TRY IT: Within the entries below, find each line containing the word "blockquote" and copy it.

========================================

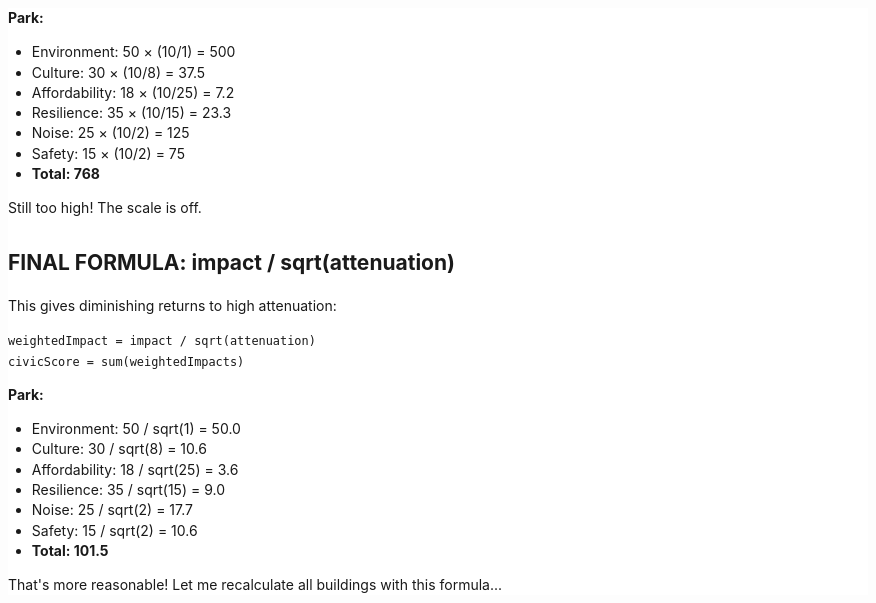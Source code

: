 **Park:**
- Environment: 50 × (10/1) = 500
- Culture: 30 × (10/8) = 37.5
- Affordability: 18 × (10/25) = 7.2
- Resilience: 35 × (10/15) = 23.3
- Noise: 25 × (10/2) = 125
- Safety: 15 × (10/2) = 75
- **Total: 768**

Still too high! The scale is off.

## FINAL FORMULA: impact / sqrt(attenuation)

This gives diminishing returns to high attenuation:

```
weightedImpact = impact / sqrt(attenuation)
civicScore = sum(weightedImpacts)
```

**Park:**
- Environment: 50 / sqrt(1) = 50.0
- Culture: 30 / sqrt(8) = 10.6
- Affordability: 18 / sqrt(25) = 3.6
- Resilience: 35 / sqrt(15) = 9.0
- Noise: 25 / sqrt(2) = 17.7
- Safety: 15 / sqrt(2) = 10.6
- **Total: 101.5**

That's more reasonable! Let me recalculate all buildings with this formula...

========================================

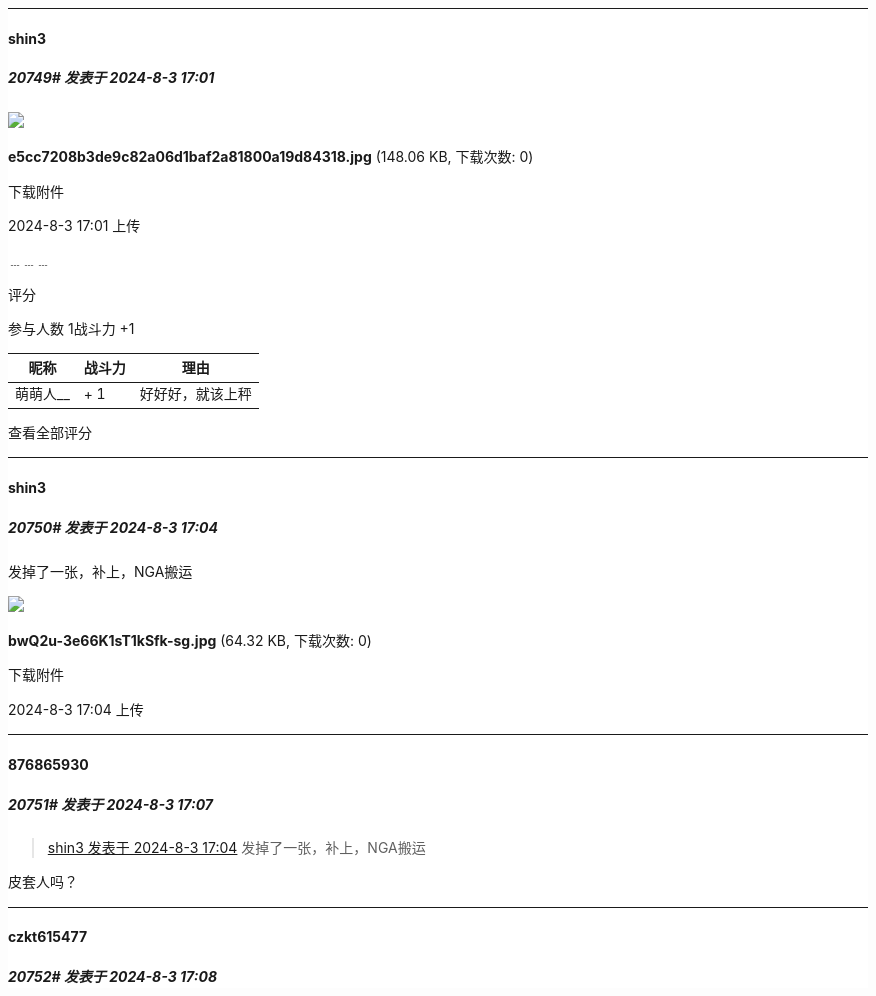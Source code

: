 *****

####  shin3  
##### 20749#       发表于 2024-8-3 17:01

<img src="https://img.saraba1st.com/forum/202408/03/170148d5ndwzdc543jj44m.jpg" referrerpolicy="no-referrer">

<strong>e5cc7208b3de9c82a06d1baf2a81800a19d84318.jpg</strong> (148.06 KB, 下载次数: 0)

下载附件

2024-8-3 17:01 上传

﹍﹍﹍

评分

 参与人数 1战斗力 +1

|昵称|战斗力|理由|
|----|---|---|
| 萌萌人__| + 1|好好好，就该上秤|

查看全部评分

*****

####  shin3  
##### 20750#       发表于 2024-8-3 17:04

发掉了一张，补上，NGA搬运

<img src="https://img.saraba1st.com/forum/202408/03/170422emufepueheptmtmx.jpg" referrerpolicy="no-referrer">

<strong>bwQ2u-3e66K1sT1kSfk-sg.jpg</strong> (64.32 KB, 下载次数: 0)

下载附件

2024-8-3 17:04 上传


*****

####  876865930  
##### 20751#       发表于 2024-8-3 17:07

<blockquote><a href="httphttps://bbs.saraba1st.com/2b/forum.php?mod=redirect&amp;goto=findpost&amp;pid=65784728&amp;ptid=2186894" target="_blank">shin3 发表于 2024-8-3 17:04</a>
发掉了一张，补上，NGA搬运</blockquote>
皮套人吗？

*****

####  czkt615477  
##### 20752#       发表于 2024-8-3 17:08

========================================

WRITTEN RESPONSE:
<blockquote><a href="httphttps://bbs.saraba1st.com/2b/forum.php?mod=redirect&amp;goto=findpost&amp;pid=65784728&amp;ptid=2186894" target="_blank">shin3 发表于 2024-8-3 17:04</a>
发掉了一张，补上，NGA搬运</blockquote>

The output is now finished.